La question du défi mental en descente est omniprésente. Discipline la plus dangereuse du ski alpin, elle cause régulièrement des accidents plus ou moins graves. En 2017, elle avait même coûté la vie au vétéran français David Poisson victime d’un accident lors d’un camp d’entraînement à Nakiska, au Canada. En 2001 déjà, Régine Cavagnoud avait elle aussi perdu la vie après un accident lors d’un entraînement sur les pentes autrichiennes du glacier du Pitztal.

Tomba avait trop peur

Pas de quoi pour autant effrayer Alexis Pinturault, bien au contraire. « J’aime les sensations que me procure la descente, cette vitesse, cette adrénaline, les sauts, confirme le skieur de Courchevel. Cette discipline ne m’a jamais suffisamment intimidé pour ne pas vouloir m’y risquer." Pas besoin de préparateur mental donc pour le Français pour accepter de se lancer à corps perdu dans les pentes et d’atteindre des vitesses parfois largement supérieures aux 100 km/h.

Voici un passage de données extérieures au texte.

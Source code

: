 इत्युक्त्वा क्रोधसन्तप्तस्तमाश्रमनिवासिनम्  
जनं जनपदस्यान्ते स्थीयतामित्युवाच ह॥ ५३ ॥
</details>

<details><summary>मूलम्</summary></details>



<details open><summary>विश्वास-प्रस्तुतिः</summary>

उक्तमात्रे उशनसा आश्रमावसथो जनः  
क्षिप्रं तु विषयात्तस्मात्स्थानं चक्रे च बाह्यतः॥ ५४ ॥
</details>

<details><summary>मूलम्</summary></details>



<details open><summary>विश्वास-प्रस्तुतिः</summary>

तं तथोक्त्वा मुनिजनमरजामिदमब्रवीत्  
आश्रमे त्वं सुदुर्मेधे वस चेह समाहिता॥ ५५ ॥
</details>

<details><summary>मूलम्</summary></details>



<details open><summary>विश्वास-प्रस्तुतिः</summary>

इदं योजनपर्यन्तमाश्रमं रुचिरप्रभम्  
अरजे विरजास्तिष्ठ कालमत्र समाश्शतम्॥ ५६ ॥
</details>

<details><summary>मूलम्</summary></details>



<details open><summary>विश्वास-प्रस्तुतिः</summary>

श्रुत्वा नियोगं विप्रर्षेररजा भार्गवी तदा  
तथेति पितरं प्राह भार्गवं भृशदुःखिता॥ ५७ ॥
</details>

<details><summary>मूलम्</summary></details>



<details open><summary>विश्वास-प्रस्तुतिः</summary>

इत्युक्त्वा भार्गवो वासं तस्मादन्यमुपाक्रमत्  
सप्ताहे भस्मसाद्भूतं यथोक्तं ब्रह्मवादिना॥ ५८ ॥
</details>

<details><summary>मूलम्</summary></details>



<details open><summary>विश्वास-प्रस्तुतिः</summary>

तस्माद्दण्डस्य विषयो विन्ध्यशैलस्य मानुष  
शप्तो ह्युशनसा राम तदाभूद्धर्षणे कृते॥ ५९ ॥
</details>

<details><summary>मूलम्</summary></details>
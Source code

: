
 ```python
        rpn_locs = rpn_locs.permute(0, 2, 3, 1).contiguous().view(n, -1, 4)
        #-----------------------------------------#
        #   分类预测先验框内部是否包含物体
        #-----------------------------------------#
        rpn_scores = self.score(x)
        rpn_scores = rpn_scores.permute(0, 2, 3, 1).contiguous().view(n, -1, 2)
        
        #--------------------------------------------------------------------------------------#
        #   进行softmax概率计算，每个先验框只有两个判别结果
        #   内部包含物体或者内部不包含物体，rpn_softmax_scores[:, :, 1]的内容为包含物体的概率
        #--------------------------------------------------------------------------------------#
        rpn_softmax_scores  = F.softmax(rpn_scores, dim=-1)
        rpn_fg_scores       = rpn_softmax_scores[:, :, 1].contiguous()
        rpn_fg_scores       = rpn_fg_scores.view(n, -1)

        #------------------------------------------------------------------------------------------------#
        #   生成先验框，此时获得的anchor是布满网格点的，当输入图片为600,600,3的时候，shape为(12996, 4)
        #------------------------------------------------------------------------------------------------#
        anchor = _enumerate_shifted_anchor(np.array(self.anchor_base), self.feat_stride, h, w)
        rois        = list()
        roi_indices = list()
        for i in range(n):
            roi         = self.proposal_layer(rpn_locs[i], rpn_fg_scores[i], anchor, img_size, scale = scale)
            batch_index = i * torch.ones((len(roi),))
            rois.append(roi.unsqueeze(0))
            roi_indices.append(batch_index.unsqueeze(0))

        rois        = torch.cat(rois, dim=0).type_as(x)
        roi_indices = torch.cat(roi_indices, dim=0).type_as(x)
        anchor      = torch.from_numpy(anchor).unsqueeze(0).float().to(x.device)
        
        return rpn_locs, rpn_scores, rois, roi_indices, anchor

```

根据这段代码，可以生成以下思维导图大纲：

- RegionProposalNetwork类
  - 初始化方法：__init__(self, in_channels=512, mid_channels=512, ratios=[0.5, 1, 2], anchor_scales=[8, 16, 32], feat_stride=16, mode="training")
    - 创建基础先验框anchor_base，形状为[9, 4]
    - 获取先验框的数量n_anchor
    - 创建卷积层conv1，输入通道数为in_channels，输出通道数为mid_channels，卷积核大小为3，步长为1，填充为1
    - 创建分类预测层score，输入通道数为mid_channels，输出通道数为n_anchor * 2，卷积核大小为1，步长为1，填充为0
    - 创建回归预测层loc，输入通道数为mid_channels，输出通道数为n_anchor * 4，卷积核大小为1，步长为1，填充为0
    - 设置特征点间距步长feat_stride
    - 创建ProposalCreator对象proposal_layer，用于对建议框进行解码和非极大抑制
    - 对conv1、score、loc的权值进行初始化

Tous les grands champions n’ont pas toujours été aussi hardis. Ainsi l’Italien Alberto Tomba, dit "La Bomba", monstre du slalom et du slalom géant dans les années 1990 avait-il toujours refusé de se lancer dans les épreuves de vitesse, et en particulier la descente. Sans doute un peu effrayé par un tel défi, il s’était réfugié derrière les jupons de sa mère Maria Grazzia, arguant que celle-ci serait terrifiée derrière sa télé si elle le voyait s’élancer dans la discipline. "Mais je ne suis pas sûr que ce soit vraiment elle qui ait décidé de son calendrier à l’époque", s’amuse Alexis Pinturault.